_Directions for this task:_ Reproduce word for word every line from the one containing "- Average duration of videos in the playlist." to the final line of the data below; omit the pictures.

_Data supplied:_
══════

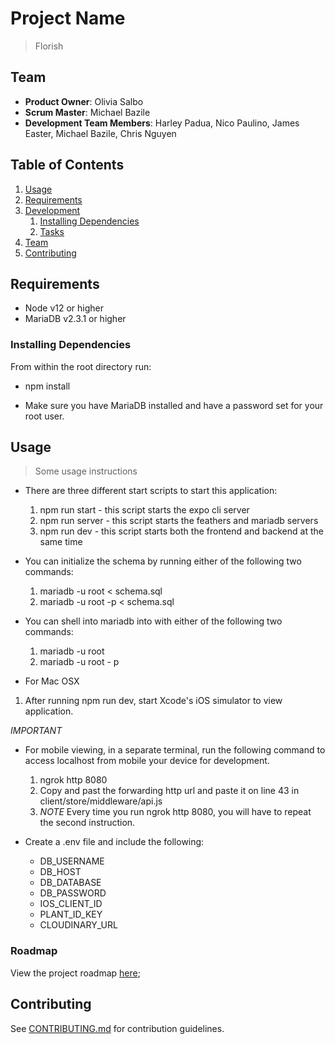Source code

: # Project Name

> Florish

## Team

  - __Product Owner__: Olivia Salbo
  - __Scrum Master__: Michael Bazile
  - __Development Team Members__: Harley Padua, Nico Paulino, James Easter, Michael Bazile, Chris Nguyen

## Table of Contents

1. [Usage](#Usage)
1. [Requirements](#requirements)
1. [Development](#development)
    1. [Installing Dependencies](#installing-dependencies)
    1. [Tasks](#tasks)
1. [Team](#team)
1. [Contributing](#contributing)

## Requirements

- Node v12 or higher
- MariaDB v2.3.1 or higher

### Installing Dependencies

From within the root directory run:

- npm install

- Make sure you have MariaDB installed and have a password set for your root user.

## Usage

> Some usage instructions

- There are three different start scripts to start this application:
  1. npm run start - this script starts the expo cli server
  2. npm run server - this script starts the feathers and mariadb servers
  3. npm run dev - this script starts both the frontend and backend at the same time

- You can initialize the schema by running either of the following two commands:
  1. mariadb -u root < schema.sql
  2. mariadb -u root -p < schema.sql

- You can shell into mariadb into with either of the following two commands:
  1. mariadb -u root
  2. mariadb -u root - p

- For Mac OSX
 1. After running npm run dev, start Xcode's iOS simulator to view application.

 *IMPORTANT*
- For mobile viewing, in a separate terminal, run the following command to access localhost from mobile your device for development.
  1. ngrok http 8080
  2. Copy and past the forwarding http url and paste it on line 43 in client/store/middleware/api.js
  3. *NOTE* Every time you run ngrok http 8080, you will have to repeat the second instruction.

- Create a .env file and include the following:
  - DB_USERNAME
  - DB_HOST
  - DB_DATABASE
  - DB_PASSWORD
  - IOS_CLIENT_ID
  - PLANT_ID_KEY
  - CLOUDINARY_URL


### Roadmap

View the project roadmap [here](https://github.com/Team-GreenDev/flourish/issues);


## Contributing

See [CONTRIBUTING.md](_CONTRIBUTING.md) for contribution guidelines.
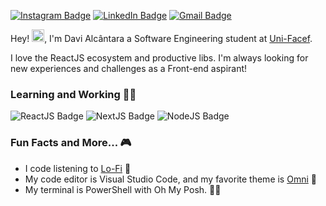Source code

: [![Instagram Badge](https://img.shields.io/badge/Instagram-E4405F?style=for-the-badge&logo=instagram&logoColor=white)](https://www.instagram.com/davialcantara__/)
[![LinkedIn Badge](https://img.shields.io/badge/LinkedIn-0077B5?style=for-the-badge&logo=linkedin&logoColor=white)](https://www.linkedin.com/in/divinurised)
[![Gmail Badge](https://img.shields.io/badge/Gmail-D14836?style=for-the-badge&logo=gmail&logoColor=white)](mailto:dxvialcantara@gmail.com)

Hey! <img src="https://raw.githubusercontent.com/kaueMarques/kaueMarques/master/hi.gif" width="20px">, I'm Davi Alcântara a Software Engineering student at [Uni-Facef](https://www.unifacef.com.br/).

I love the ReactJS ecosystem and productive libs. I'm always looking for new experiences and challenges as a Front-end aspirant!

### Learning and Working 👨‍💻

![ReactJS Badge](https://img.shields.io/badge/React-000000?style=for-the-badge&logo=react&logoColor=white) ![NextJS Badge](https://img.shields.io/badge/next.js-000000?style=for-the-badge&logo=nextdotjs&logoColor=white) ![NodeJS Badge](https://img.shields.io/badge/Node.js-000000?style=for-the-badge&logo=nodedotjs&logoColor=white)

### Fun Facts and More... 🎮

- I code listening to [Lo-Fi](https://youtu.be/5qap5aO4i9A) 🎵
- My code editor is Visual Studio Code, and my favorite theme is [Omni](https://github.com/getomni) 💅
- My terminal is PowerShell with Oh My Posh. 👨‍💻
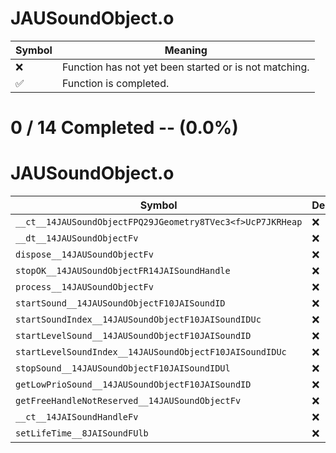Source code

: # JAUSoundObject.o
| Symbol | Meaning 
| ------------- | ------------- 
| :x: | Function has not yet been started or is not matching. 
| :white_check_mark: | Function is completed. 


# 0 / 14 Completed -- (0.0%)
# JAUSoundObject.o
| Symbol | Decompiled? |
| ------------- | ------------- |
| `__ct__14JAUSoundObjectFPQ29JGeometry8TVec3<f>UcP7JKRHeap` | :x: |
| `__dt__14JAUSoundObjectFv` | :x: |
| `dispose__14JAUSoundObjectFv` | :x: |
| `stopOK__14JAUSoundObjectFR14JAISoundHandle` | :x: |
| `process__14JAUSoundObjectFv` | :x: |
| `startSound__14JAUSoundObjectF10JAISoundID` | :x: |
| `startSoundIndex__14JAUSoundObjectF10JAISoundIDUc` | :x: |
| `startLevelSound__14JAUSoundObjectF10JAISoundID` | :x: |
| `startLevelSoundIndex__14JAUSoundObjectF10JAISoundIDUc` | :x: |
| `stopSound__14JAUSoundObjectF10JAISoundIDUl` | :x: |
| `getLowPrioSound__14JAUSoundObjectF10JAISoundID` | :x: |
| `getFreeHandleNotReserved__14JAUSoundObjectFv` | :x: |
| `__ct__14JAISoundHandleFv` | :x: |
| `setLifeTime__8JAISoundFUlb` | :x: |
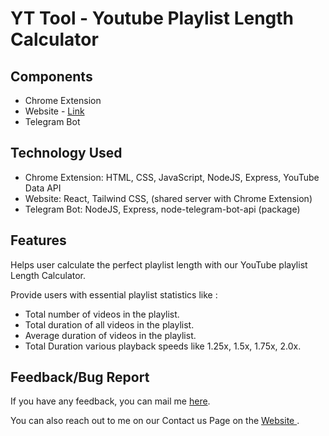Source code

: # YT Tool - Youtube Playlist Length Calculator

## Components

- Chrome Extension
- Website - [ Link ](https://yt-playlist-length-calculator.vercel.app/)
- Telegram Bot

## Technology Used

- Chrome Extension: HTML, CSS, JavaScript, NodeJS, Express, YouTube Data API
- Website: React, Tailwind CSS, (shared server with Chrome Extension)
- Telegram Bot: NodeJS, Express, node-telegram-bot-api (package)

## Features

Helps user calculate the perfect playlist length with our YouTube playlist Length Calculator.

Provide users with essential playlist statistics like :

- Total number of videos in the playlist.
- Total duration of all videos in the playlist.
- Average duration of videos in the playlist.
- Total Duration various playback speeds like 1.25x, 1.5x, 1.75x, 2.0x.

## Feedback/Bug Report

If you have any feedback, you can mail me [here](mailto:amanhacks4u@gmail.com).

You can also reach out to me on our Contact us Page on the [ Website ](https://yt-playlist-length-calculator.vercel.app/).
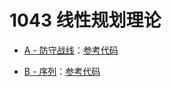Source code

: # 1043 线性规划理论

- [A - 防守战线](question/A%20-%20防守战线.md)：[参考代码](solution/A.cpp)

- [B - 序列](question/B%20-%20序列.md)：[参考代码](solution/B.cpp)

══════

_Expected output:_
- Average duration of videos in the playlist.
- Total Duration various playback speeds like 1.25x, 1.5x, 1.75x, 2.0x.

## Feedback/Bug Report

If you have any feedback, you can mail me [here](mailto:amanhacks4u@gmail.com).

You can also reach out to me on our Contact us Page on the [ Website ](https://yt-playlist-length-calculator.vercel.app/).
Source code

: # 1043 线性规划理论

- [A - 防守战线](question/A%20-%20防守战线.md)：[参考代码](solution/A.cpp)

- [B - 序列](question/B%20-%20序列.md)：[参考代码](solution/B.cpp)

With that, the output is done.